▶ What the task asks: Where a line holds the word "GREGORIAN", count it, then give only the total for the entries below.

(Dataset records)
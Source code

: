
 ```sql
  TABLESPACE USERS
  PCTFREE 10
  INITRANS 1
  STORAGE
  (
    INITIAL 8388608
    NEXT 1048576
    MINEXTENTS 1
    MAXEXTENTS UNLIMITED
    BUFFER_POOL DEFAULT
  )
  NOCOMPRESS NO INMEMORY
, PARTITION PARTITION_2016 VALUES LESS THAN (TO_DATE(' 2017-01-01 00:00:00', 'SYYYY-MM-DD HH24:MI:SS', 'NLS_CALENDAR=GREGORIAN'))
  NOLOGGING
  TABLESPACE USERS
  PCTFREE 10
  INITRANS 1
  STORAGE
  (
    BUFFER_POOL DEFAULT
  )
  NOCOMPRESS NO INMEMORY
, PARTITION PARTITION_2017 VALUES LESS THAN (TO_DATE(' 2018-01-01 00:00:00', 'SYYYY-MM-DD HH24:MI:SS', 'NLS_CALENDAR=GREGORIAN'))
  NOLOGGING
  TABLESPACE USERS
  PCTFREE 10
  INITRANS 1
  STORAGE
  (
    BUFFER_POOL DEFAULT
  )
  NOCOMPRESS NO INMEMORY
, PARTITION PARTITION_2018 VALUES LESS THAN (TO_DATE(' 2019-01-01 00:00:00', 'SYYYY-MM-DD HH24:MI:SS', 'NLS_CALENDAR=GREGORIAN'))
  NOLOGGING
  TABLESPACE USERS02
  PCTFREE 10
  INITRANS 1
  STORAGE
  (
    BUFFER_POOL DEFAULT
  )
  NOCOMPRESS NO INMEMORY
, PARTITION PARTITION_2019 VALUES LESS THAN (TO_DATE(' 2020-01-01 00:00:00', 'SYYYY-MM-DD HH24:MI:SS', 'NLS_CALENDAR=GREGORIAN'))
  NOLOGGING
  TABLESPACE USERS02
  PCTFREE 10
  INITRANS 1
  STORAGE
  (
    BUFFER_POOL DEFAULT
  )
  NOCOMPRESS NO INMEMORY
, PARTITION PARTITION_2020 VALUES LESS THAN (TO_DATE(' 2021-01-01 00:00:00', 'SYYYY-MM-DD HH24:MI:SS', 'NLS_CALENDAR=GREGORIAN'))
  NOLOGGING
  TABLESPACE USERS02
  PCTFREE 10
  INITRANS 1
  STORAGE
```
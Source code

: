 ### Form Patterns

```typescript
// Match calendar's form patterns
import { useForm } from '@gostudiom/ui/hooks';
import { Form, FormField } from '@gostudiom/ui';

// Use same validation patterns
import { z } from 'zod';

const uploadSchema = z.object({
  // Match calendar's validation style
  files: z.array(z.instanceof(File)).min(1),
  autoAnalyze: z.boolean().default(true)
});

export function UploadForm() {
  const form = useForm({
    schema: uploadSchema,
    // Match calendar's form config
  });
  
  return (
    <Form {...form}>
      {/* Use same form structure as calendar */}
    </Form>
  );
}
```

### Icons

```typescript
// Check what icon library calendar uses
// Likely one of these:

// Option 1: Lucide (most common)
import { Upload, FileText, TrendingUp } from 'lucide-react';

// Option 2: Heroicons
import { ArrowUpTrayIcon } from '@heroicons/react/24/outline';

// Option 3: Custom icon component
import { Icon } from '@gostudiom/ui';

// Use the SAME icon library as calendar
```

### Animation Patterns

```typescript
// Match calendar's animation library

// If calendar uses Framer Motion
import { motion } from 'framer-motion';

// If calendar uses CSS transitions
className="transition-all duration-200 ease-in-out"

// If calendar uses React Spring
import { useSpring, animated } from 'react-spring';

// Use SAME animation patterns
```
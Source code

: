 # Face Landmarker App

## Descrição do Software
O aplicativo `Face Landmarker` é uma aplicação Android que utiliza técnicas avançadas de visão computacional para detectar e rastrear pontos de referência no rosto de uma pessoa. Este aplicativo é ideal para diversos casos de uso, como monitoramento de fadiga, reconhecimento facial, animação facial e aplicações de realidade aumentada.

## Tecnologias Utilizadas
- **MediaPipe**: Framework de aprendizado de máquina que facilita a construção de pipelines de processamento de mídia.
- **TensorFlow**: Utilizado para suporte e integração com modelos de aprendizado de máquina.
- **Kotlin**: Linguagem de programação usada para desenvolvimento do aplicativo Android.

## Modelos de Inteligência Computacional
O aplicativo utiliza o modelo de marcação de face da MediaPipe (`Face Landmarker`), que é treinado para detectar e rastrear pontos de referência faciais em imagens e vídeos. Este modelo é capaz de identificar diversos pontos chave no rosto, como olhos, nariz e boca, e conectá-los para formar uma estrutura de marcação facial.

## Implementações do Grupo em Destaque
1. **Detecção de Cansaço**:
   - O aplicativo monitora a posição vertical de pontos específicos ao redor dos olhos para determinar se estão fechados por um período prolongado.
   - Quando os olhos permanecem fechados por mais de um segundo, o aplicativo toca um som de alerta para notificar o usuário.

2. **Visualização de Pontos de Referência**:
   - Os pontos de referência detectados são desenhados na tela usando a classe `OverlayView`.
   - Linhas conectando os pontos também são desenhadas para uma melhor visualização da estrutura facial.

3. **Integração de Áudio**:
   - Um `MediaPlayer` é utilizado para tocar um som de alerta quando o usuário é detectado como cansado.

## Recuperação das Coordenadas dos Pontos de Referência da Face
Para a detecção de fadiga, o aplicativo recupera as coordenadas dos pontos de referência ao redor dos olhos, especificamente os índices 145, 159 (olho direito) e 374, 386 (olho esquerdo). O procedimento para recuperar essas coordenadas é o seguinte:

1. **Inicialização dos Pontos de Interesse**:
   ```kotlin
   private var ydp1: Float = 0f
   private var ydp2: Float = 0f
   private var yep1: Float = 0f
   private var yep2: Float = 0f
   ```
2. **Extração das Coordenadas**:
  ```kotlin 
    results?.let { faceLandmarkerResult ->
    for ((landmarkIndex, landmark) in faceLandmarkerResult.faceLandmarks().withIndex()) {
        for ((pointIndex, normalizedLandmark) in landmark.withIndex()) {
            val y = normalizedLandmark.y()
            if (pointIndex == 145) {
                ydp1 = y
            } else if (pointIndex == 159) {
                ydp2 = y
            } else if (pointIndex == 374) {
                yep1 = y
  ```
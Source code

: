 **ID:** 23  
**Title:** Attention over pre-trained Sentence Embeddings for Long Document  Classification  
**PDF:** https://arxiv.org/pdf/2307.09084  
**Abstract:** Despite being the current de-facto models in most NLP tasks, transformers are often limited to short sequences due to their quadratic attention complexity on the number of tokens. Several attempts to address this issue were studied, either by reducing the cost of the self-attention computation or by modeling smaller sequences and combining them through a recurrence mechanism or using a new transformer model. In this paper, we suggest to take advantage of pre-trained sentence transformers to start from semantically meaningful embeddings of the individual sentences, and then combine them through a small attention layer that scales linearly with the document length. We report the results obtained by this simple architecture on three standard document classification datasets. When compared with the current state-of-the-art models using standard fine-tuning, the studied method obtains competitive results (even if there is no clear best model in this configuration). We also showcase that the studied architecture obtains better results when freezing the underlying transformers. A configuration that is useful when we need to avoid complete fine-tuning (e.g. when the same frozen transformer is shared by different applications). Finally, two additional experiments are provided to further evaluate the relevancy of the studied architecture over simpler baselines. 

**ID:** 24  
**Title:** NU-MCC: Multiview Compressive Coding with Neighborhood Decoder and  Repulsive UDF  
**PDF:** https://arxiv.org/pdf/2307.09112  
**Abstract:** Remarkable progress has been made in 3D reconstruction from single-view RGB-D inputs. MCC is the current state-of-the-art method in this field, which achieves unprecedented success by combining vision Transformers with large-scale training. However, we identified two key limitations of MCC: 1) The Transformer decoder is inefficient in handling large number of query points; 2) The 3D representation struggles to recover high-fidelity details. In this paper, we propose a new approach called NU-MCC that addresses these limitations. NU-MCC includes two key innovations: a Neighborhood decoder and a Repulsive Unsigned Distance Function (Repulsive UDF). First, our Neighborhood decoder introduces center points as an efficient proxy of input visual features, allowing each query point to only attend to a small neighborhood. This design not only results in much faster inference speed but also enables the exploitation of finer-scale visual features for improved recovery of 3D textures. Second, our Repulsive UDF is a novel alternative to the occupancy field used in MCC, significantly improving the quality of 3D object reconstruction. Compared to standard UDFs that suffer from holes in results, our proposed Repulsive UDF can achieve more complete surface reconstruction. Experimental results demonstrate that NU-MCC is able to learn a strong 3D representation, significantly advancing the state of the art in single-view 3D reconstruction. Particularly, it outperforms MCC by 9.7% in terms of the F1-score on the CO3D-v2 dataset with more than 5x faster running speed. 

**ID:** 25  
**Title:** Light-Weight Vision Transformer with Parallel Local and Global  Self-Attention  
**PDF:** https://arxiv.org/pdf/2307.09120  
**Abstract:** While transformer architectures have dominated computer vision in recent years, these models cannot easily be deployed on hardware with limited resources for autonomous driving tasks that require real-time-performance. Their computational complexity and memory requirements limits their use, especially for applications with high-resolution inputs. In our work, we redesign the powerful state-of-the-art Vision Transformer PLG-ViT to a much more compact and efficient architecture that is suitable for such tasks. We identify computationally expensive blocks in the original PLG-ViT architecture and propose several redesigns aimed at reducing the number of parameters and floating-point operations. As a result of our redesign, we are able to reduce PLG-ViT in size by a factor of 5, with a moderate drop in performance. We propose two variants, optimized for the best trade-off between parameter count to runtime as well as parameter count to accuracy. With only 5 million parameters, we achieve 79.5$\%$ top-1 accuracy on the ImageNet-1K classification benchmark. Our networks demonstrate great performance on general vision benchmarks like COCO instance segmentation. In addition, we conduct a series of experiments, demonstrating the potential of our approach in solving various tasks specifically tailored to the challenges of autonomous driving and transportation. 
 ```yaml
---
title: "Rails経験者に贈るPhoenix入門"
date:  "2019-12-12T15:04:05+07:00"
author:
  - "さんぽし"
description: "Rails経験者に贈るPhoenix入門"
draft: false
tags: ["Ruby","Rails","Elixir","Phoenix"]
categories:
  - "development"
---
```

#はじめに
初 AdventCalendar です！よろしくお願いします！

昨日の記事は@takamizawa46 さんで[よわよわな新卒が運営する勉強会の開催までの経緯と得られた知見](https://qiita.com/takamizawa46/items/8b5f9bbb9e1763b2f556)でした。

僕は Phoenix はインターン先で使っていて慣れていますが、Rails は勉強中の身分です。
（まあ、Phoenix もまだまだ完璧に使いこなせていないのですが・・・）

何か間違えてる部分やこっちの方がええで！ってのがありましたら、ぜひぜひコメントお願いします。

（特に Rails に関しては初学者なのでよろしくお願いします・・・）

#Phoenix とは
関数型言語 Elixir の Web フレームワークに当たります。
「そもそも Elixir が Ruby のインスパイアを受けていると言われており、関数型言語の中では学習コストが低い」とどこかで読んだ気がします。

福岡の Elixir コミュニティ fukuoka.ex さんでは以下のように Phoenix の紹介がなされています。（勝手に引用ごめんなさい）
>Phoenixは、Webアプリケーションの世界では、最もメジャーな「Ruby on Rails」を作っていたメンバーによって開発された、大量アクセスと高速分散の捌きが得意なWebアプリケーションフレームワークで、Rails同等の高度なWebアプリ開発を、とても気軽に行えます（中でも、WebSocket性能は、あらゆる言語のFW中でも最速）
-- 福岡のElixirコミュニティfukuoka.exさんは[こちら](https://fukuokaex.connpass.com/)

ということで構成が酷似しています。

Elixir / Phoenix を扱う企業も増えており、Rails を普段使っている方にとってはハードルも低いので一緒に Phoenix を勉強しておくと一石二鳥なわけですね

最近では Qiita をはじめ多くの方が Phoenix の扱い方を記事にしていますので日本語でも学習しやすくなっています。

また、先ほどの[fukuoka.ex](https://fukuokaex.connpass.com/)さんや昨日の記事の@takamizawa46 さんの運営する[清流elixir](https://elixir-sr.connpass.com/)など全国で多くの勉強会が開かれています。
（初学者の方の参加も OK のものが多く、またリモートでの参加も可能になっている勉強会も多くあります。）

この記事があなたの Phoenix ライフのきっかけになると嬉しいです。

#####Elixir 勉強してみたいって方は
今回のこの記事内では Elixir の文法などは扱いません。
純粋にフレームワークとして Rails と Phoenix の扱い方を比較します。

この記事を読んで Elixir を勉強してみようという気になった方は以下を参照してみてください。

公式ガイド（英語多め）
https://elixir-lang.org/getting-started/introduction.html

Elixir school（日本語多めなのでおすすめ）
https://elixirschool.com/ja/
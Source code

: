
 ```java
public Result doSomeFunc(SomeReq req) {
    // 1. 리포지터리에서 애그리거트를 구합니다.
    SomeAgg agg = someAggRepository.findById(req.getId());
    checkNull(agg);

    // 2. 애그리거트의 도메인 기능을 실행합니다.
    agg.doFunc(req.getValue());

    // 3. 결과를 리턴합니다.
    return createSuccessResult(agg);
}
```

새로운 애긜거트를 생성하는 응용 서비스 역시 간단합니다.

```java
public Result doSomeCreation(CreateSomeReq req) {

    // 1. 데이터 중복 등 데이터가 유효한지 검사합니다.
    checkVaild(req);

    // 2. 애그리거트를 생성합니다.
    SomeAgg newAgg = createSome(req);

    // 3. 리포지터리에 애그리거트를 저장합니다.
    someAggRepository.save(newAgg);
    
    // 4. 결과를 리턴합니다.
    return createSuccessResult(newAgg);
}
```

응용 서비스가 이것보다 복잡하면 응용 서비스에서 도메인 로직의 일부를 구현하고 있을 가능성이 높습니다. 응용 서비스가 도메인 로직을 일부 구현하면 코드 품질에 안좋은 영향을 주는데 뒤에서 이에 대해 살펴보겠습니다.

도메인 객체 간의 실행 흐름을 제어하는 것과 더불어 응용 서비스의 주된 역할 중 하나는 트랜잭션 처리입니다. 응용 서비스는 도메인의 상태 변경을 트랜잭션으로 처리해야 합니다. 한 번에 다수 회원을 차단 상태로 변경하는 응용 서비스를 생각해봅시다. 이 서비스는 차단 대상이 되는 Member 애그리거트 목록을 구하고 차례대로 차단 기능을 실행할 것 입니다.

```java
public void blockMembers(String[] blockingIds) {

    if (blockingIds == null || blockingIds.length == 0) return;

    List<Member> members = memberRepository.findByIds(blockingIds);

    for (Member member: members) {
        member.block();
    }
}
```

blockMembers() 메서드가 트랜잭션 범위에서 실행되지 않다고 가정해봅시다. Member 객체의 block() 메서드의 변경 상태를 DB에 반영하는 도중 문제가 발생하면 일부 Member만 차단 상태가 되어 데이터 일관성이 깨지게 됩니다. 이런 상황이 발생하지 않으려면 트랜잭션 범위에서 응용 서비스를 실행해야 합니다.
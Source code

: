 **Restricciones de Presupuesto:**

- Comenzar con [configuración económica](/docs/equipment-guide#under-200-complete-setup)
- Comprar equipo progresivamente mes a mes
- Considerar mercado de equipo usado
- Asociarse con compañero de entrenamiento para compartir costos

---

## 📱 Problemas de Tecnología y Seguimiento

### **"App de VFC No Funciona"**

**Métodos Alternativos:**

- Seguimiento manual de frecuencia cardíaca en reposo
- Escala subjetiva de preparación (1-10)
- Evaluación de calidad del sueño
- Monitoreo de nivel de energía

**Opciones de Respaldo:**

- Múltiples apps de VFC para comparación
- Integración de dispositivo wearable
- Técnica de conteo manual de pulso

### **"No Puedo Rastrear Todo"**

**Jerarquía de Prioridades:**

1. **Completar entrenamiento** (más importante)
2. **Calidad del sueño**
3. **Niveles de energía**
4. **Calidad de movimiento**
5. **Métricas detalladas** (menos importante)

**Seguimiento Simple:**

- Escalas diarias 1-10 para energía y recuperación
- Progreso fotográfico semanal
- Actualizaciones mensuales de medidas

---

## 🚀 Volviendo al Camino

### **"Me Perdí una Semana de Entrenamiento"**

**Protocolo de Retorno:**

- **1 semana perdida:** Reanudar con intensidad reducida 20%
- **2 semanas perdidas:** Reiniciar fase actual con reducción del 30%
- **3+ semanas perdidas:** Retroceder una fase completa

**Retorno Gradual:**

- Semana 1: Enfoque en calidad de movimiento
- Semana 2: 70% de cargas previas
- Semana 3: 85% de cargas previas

▶ Your response: 5